The Lost Horizons of Fosco Maraini

The Lost Horizons of Fosco Maraini

This remarkable folio of photographs documents a 1937 journey to Tibet by Italian explorer, author and photographer Fosco Maraini.
This remarkable folio of photographs documents a 1937 journey to Tibet by Italian explorer, author and photographer Fosco Maraini.

T he traditional idea of exploration – projected by Hollywood, punctuated by novelists – is heavy on tweed and rucksacks, purpose and pluck. A recently discovered folio of photographs chronicling an expedition to Tibet in 1937, to be offered at Sotheby’s London, proves that it can also be a mystical experience.

The 97 silver prints, stylishly clothbound by a Tuscan bookbinder under the title A Glimpse of Tibet, are the work of the Italian explorer, author and photographer Fosco Maraini. In the 1930s and 1940s, this young Leica-primed polyglot participated in two expeditions over the Himalayas, adventures he later chronicled in his book Secret Tibet (1952). More than three quarters of a century after his first journey, this rare cache of unpublished photographs provide a window into a lost world.

“I was there with you when you talked to Tibetans, lay and ecclesiastical, mystics, scholars, theologians, minstrels, shopkeepers, beggars, artisans and artists, proletarian priests and monks, peasants and shepherds.”

Led by Giuseppe Tucci, a leading Orientalist of the period and a member of the Royal Academy of Italy, the 1937 expedition made its way up the monsoon-washed slopes of Sikkim – with their sopping ferns, leeches and mosquitoes – and on through the Tang Himalayan pass, across the bleak high plateaus to the Nyang Chu Valley where they arrived at the imposing 14th century fortress at Gyantse. From there they continued to Lhasa.

Maraini describes Tibet as “a kingdom of the sky and the sun… a glorious symbol of the most crystalline rationality, of serene and harmonious thought.” And, he ponders, “will not the interior life of the inhabitants of such a country resemble the nature that surrounds them?” Not entirely. All human life was present in this striking terrain.

He notices how a sullen lama “betrayed a long-standing, bitter grudge against life.” Other characters display elegance and innocence, not least the studious children with their scrolls and the women tending the fields of barley and their looms. Maraini’s lens, like his pen, does not romanticise, but it frames plenty that is beautiful in its simplicity. “There is a drowsiness in the air,” he noted.
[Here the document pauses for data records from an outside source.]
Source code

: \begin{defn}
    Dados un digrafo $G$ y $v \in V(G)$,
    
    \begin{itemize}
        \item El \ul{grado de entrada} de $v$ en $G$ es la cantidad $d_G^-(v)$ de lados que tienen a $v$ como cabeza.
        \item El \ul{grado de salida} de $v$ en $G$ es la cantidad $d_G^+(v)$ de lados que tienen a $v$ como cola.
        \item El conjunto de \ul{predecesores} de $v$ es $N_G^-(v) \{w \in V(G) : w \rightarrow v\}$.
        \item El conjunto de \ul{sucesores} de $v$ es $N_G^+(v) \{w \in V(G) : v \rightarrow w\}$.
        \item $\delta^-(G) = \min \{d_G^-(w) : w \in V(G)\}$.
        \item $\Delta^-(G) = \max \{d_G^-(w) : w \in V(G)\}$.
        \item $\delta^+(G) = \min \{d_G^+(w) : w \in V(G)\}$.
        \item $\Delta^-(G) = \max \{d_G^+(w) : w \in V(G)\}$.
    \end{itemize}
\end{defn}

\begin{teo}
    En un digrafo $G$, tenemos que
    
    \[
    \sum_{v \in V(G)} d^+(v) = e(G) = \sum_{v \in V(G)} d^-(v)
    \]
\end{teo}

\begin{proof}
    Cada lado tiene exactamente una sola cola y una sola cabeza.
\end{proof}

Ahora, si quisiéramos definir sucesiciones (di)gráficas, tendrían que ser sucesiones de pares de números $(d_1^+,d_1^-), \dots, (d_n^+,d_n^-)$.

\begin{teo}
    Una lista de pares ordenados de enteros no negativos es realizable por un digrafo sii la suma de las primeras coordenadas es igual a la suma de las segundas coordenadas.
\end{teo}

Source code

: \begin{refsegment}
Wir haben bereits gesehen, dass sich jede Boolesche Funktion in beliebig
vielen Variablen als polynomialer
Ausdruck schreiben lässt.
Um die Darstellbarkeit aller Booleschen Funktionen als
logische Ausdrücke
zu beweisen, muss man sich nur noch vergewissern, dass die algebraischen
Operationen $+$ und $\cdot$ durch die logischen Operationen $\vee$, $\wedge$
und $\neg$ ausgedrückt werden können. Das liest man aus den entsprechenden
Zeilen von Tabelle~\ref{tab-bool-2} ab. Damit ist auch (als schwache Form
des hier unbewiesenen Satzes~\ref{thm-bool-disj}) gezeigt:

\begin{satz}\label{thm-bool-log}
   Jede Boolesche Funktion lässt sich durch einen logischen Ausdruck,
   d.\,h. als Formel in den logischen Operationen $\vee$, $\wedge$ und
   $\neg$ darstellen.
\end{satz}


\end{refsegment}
Writing to Maraini about Secret Tibet, the American art historian Bernard Berenson noted: “I was there with you when you talked to Tibetans, lay and ecclesiastical, mystics, scholars, theologians, minstrels, shopkeepers, beggars, artisans and artists, proletarian priests and monks, peasants and shepherds.” Indeed, Maraini had a truly democratic eye.

His images also display an artistic understanding of composition – mountain ranges morph into startling abstract arrangements, monks appear like matinee idols. “At times a spear of light beating through the darkness of the temple discloses faces and figures as if one stood before apparitions,” he wrote about one dusty sanctuary. He caught intriguing details from another era: banknotes printed from woodcuts, tea stalls in the marketplace, paper prayer flags rustling their benediction in the wind.

But his objective was ethnographic. There is a curiosity for a culture largely hidden from the outside world: the monasteries and libraries, the culinary and musical traditions, the block-like functionalist buildings and the intricate costumes and crafts. These images are as educative as they are creative.

Maraini claimed that Tibet’s character was shaped by three things: butter, bones and silence. The butter was the product of the ubiquitous yaks. The bones were the sun-bleached remains of those animals, which peppered the landscape and were regarded as “a flower, a decoration, a comfort”. And then there was the silence which “dries the butter, pulverises the bones and leaves in the mind an inexpressible, dreamy sweetness.”

But, while Maraini was looking at the Tibetans they were also looking at him. “To them we represent the exotic in reverse – the exotic of aeroplanes, cameras, clocks, penicillin, a world of controllable, repeatable miracles,” he observed. The extraordinary collection of faces, vistas and scenes cocooned in this remarkable photobook fixes the meeting of two domains, the ancient and the modern, for a generation that can hardly fathom an existence of such hardship and serenity.